(TASK INPUT)

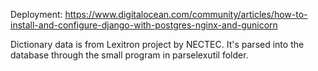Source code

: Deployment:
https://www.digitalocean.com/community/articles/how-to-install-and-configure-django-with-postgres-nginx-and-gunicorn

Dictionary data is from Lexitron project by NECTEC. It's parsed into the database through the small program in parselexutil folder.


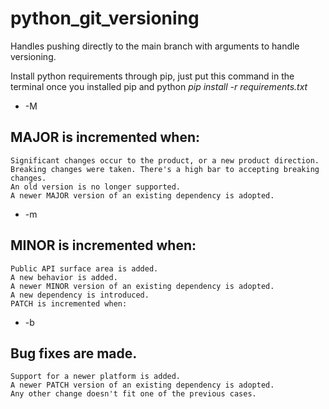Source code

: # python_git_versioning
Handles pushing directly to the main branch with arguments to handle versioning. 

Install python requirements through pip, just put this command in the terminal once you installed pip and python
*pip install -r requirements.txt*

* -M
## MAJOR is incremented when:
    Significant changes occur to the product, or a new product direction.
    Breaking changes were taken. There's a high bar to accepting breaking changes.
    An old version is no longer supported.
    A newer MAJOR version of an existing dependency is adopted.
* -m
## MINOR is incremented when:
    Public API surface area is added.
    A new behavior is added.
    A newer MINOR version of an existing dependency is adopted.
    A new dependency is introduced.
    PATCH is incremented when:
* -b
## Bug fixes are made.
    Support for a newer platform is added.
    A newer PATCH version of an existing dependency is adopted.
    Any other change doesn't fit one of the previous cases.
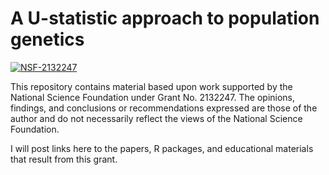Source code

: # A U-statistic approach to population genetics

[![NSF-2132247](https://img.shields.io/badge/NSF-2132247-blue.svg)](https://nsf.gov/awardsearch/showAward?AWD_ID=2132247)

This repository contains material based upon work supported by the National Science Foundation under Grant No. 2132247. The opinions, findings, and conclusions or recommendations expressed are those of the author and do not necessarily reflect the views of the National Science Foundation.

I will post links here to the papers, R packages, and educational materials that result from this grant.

(End TASK INPUT)

• [WHAT THIS TASK INVOLVES]
Leave the pictures out and return the rest of the material exactly.

• [TASK ANSWER]
Source code

: Deployment:
https://www.digitalocean.com/community/articles/how-to-install-and-configure-django-with-postgres-nginx-and-gunicorn

Dictionary data is from Lexitron project by NECTEC. It's parsed into the database through the small program in parselexutil folder.


Source code

: # python_git_versioning
Handles pushing directly to the main branch with arguments to handle versioning. 

Install python requirements through pip, just put this command in the terminal once you installed pip and python
*pip install -r requirements.txt*

* -M
## MAJOR is incremented when:
    Significant changes occur to the product, or a new product direction.
    Breaking changes were taken. There's a high bar to accepting breaking changes.
    An old version is no longer supported.
    A newer MAJOR version of an existing dependency is adopted.
* -m
## MINOR is incremented when:
    Public API surface area is added.
    A new behavior is added.
    A newer MINOR version of an existing dependency is adopted.
    A new dependency is introduced.
    PATCH is incremented when:
* -b
## Bug fixes are made.
    Support for a newer platform is added.
    A newer PATCH version of an existing dependency is adopted.
    Any other change doesn't fit one of the previous cases.
Source code

: # A U-statistic approach to population genetics

[![NSF-2132247](https://img.shields.io/badge/NSF-2132247-blue.svg)](https://nsf.gov/awardsearch/showAward?AWD_ID=2132247)

This repository contains material based upon work supported by the National Science Foundation under Grant No. 2132247. The opinions, findings, and conclusions or recommendations expressed are those of the author and do not necessarily reflect the views of the National Science Foundation.

I will post links here to the papers, R packages, and educational materials that result from this grant.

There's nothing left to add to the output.